Thomas Clay : Oui, j'ai tenté d'être au plus près de tous mes personnages, quoi qu'ils soient ou qu'ils puissent faire. Je suis en effet passé par un lycée difficile, et ce que j'aborde dans le film se produisait réellement autour de moi : les drogues, la violence physique et la violence des classes... Heureusement pour moi, je n'ai jamais été directement mêlé à de tels événements, mais c'est arrivé à des amis proches.

Votre film est perturbant car il joue avec différents niveaux de réalité. Il est très ancré dans le réel, avec une observation très pertinente, mais il est entrecoupé de passages extrêmes, théâtraux, presque irréels. Où vous situez-vous par rapport au réalisme?
La quête de réalisme est une habitude du cinema anglais pour laquelle je n'ai vraiment aucune sympathie. Dans The Great Ecstasy, la narration est très classique, et je tente de suivre les personnages pour démasquer ce qui, le plus souvent, reste masqué sous la surface des choses. Pour moi, le film agit un peu comme une tragédie : les personnages y sont mus par des forces à la fois intérieures et extérieures. Leurs marges de manoeuvre, en tant qu'individus, semblent faibles, mais cela mérite d'être débattu.
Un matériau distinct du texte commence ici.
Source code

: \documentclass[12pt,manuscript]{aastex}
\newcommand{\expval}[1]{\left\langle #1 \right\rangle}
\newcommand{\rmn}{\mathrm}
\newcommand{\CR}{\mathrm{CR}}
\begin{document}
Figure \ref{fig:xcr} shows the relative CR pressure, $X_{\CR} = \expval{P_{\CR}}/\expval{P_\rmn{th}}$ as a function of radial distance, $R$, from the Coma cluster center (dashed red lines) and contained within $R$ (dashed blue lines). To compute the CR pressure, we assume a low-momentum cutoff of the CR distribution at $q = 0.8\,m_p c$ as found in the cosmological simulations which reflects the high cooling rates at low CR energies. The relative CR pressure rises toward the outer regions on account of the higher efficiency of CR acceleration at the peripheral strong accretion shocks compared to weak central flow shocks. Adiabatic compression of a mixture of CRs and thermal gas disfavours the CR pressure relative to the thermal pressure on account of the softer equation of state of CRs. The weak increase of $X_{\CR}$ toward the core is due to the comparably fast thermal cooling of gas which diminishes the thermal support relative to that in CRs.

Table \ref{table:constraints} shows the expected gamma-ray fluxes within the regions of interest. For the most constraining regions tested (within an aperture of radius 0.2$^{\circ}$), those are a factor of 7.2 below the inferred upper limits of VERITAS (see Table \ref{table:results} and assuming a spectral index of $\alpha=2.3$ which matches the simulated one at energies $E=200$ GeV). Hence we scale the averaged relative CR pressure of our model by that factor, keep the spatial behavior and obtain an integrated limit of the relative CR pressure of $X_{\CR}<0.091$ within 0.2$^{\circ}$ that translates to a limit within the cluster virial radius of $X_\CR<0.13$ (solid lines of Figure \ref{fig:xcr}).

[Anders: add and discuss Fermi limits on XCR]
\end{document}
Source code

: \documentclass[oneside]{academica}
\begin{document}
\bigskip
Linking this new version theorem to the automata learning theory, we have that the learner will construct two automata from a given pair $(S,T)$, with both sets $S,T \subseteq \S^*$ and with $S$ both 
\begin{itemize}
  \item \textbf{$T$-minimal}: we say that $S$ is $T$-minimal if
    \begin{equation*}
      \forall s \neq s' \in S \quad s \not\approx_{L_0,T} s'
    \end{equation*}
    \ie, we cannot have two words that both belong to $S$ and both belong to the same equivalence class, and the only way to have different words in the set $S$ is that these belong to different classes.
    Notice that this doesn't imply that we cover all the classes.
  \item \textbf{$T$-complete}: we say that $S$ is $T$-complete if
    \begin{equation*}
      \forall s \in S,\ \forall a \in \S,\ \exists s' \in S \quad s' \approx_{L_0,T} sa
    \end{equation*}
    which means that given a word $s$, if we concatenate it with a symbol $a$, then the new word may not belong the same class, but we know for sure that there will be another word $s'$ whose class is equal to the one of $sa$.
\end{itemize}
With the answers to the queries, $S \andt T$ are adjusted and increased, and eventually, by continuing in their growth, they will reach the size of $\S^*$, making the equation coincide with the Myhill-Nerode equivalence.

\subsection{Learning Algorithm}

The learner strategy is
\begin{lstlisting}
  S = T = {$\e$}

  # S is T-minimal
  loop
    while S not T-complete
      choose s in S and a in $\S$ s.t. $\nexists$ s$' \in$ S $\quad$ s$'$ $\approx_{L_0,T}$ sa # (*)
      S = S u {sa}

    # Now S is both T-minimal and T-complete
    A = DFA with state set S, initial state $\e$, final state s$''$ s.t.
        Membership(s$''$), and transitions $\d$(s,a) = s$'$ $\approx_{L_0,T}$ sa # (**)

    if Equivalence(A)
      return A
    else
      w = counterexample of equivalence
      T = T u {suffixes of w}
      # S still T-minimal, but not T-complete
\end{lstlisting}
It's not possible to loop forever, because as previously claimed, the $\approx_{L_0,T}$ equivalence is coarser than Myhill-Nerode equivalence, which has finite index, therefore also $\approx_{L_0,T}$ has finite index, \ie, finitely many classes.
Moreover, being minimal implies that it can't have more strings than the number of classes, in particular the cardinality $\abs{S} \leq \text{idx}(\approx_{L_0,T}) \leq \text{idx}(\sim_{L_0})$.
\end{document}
Il y a un grand débat autour de la scène finale, extrêmement violente et très théâtrale. Ne va-t-elle pas à contre sens du film entier, de sa construction très complexe de la violence dans ce qu'elle a de plus commun ?
J'ai toujours essayé de montrer les choses que l'on ne veut pas voir en face de soi. Mais cette violence existe réellement, elle n'a rien de fantastique, sinon dans son contexte : un couple riche, à l'abri. Cela vient souligner que la paix et l'harmonie de nos existences s'achète sur la souffrance des autres. Mais la souffrance peut soudain basculer. Dans le film, j'insiste aussi sur la façon dont les médias anglais censurent les images de violence ou de guerre pour maintenir le public dans une ignorance confortable. Robert fait un voyage qui l'amène à la violence. Je ne pouvais pas la masquer lorsqu'elle devient réelle pour lui. La scène du viol au milieu du film pourrait être une scène mentale, une vision de Robert. Lorsqu'il dépasse les limites posées par sa conscience et ses inhibitions, il était important pour moi que le public le suive jusqu'au bout.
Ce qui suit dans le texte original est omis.